Keywords: allelopathy, targeted metabolic profiling, UPLC-MS, mass spectrometry, aminophenoxazinones
1. Introduction
Weeds are a critical pest management issue, leading to considerable yield loss for Australian wheat producers. It is estimated that in total, weed infestations cost Australians up to AUD$4.2 billion pa as of 2018 [1]. Yield losses of ~34% are caused by weed infestation in major food crops and are typically higher than losses due to other crop pests [2]. Llewelyn et al. [3] reported the overall cost of weeds to Australian grain growers annually as AUD$3.3 billion, which equates to approximately $150/ha in expenditure and yield losses of ca. 2.8 MT of grain annually.

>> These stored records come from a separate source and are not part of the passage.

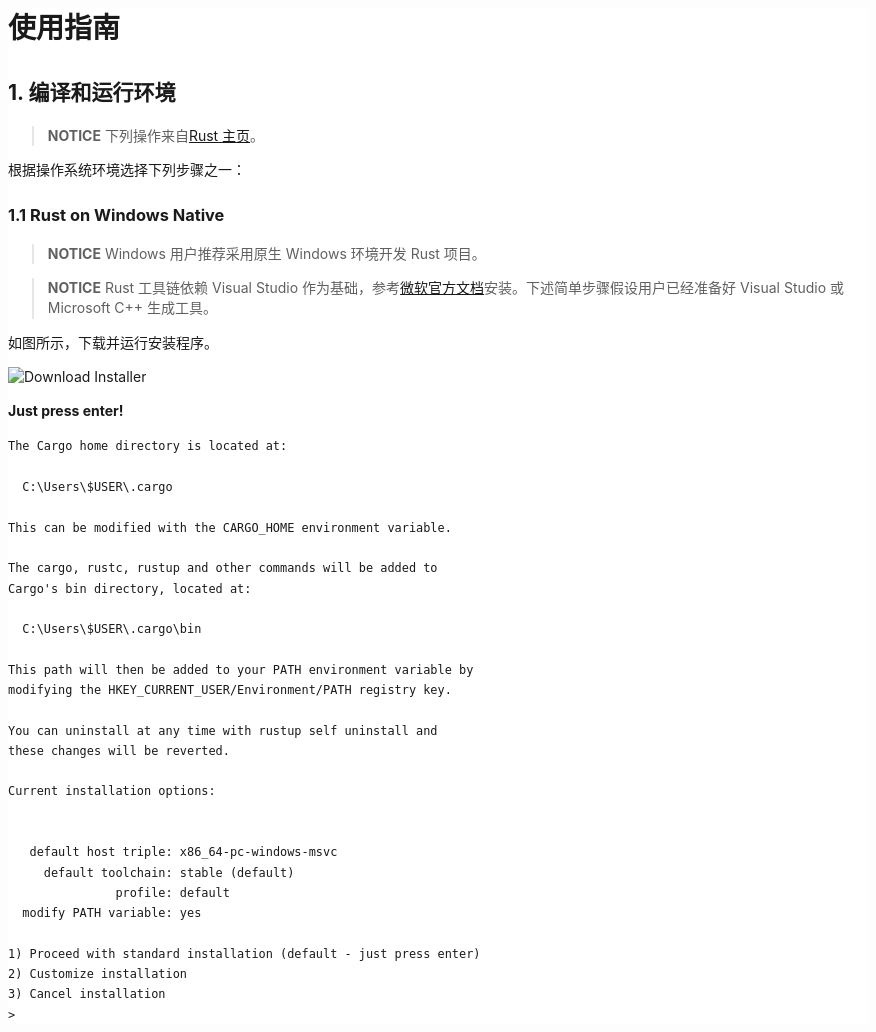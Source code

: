 # 使用指南

## 1. 编译和运行环境

> **NOTICE** 下列操作来自[Rust 主页](https://www.rust-lang.org/zh-CN/tools/install)。

根据操作系统环境选择下列步骤之一：

### 1.1 Rust on Windows Native

> **NOTICE** Windows 用户推荐采用原生 Windows 环境开发 Rust 项目。

> **NOTICE** Rust 工具链依赖 Visual Studio 作为基础，参考[微软官方文档](https://learn.microsoft.com/zh-cn/windows/dev-environment/rust/setup#install-visual-studio-recommended-or-the-microsoft-c-build-tools)安装。下述简单步骤假设用户已经准备好 Visual Studio 或 Microsoft C++ 生成工具。

如图所示，下载并运行安装程序。

![Download Installer](installer.png)

**Just press enter!**

```plaintext
The Cargo home directory is located at:

  C:\Users\$USER\.cargo

This can be modified with the CARGO_HOME environment variable.

The cargo, rustc, rustup and other commands will be added to
Cargo's bin directory, located at:

  C:\Users\$USER\.cargo\bin

This path will then be added to your PATH environment variable by
modifying the HKEY_CURRENT_USER/Environment/PATH registry key.

You can uninstall at any time with rustup self uninstall and
these changes will be reverted.

Current installation options:


   default host triple: x86_64-pc-windows-msvc
     default toolchain: stable (default)
               profile: default
  modify PATH variable: yes

1) Proceed with standard installation (default - just press enter)
2) Customize installation
3) Cancel installation
>
```
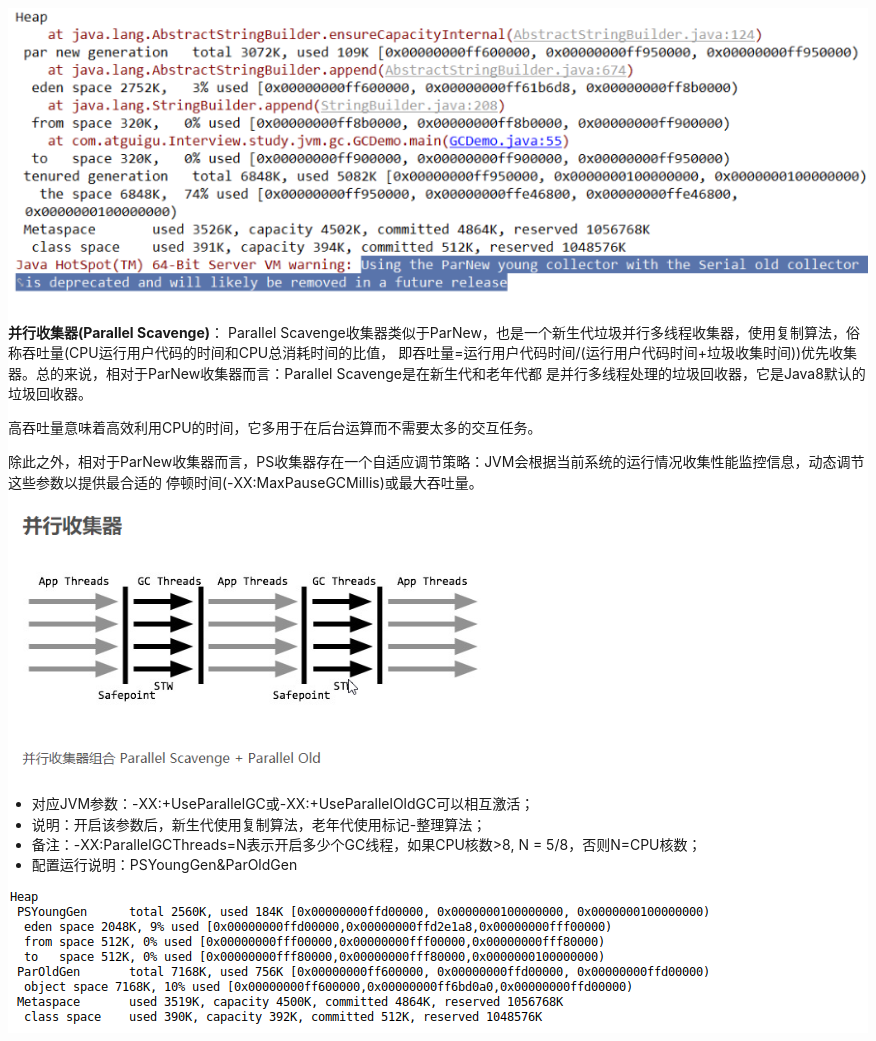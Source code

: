 ![](./imgs/par_new_result.png)

**并行收集器(Parallel Scavenge)**：
Parallel Scavenge收集器类似于ParNew，也是一个新生代垃圾并行多线程收集器，使用复制算法，俗称吞吐量(CPU运行用户代码的时间和CPU总消耗时间的比值，
即吞吐量=运行用户代码时间/(运行用户代码时间+垃圾收集时间))优先收集器。总的来说，相对于ParNew收集器而言：Parallel Scavenge是在新生代和老年代都
是并行多线程处理的垃圾回收器，它是Java8默认的垃圾回收器。

高吞吐量意味着高效利用CPU的时间，它多用于在后台运算而不需要太多的交互任务。

除此之外，相对于ParNew收集器而言，PS收集器存在一个自适应调节策略：JVM会根据当前系统的运行情况收集性能监控信息，动态调节这些参数以提供最合适的
停顿时间(-XX:MaxPauseGCMillis)或最大吞吐量。

![](./imgs/parallel_scavenge.png)

- 对应JVM参数：-XX:+UseParallelGC或-XX:+UseParallelOldGC可以相互激活；
- 说明：开启该参数后，新生代使用复制算法，老年代使用标记-整理算法；
- 备注：-XX:ParallelGCThreads=N表示开启多少个GC线程，如果CPU核数>8, N = 5/8，否则N=CPU核数；
- 配置运行说明：PSYoungGen&ParOldGen

![](./imgs/parallel_scavenge_result.png)
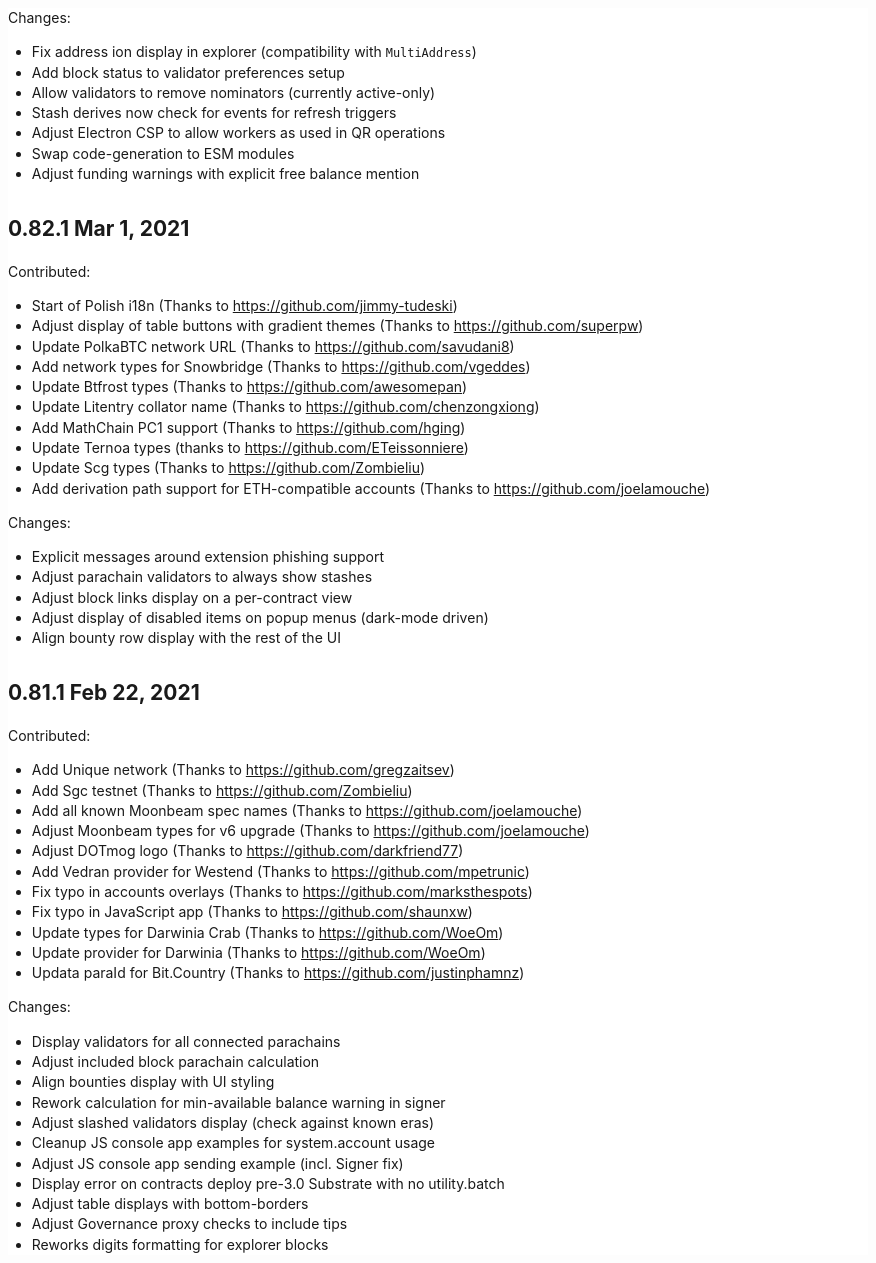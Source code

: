 Changes:

- Fix address ion display in explorer (compatibility with `MultiAddress`)
- Add block status to validator preferences setup
- Allow validators to remove nominators (currently active-only)
- Stash derives now check for events for refresh triggers
- Adjust Electron CSP to allow workers as used in QR operations
- Swap code-generation to ESM modules
- Adjust funding warnings with explicit free balance mention


## 0.82.1 Mar 1, 2021

Contributed:

- Start of Polish i18n (Thanks to https://github.com/jimmy-tudeski)
- Adjust display of table buttons with gradient themes (Thanks to https://github.com/superpw)
- Update PolkaBTC network URL (Thanks to https://github.com/savudani8)
- Add network types for Snowbridge (Thanks to https://github.com/vgeddes)
- Update Btfrost types (Thanks to https://github.com/awesomepan)
- Update Litentry collator name (Thanks to https://github.com/chenzongxiong)
- Add MathChain PC1 support (Thanks to https://github.com/hging)
- Update Ternoa types (thanks to https://github.com/ETeissonniere)
- Update Scg types (Thanks to https://github.com/Zombieliu)
- Add derivation path support for ETH-compatible accounts (Thanks to https://github.com/joelamouche)

Changes:

- Explicit messages around extension phishing support
- Adjust parachain validators to always show stashes
- Adjust block links display on a per-contract view
- Adjust display of disabled items on popup menus (dark-mode driven)
- Align bounty row display with the rest of the UI


## 0.81.1 Feb 22, 2021

Contributed:

- Add Unique network (Thanks to https://github.com/gregzaitsev)
- Add Sgc testnet (Thanks to https://github.com/Zombieliu)
- Add all known Moonbeam spec names (Thanks to https://github.com/joelamouche)
- Adjust Moonbeam types for v6 upgrade (Thanks to https://github.com/joelamouche)
- Adjust DOTmog logo (Thanks to https://github.com/darkfriend77)
- Add Vedran provider for Westend (Thanks to https://github.com/mpetrunic)
- Fix typo in accounts overlays (Thanks to https://github.com/marksthespots)
- Fix typo in JavaScript app (Thanks to https://github.com/shaunxw)
- Update types for Darwinia Crab (Thanks to https://github.com/WoeOm)
- Update provider for Darwinia (Thanks to https://github.com/WoeOm)
- Updata paraId for Bit.Country (Thanks to https://github.com/justinphamnz)

Changes:

- Display validators for all connected parachains
- Adjust included block parachain calculation
- Align bounties display with UI styling
- Rework calculation for min-available balance warning in signer
- Adjust slashed validators display (check against known eras)
- Cleanup JS console app examples for system.account usage
- Adjust JS console app sending example (incl. Signer fix)
- Display error on contracts deploy pre-3.0 Substrate with no utility.batch
- Adjust table displays with bottom-borders
- Adjust Governance proxy checks to include tips
- Reworks digits formatting for explorer blocks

In recent years, the cost of the cultural and chemical strategies employed to manage weeds in Australia has dramatically increased due to rising costs of petroleum-based fuels, herbicides, labour, and equipment. Continuous use of herbicides and tillage has also led to development of significant weed resistance to multiple herbicide families in cereal production systems over time [4]. Non-herbicide-integrated weed management (IWM) tools are now in high demand to maintain the longevity of new and existing chemistries and reduce the cost of weed management. One such tool of interest includes crop competitiveness with weeds. Recently, we have investigated the competitive ability of cereal crop genotypes to improve weed management via traits that enhance competition for resources including soil moisture, nutrients, and light due to earlier canopy closure [5,6,7,8] and increased early root growth [9]. Competitive crops that can significantly reduce early-season weed growth offer a sustainable management strategy with little to no additional in-crop weed control costs [10,11].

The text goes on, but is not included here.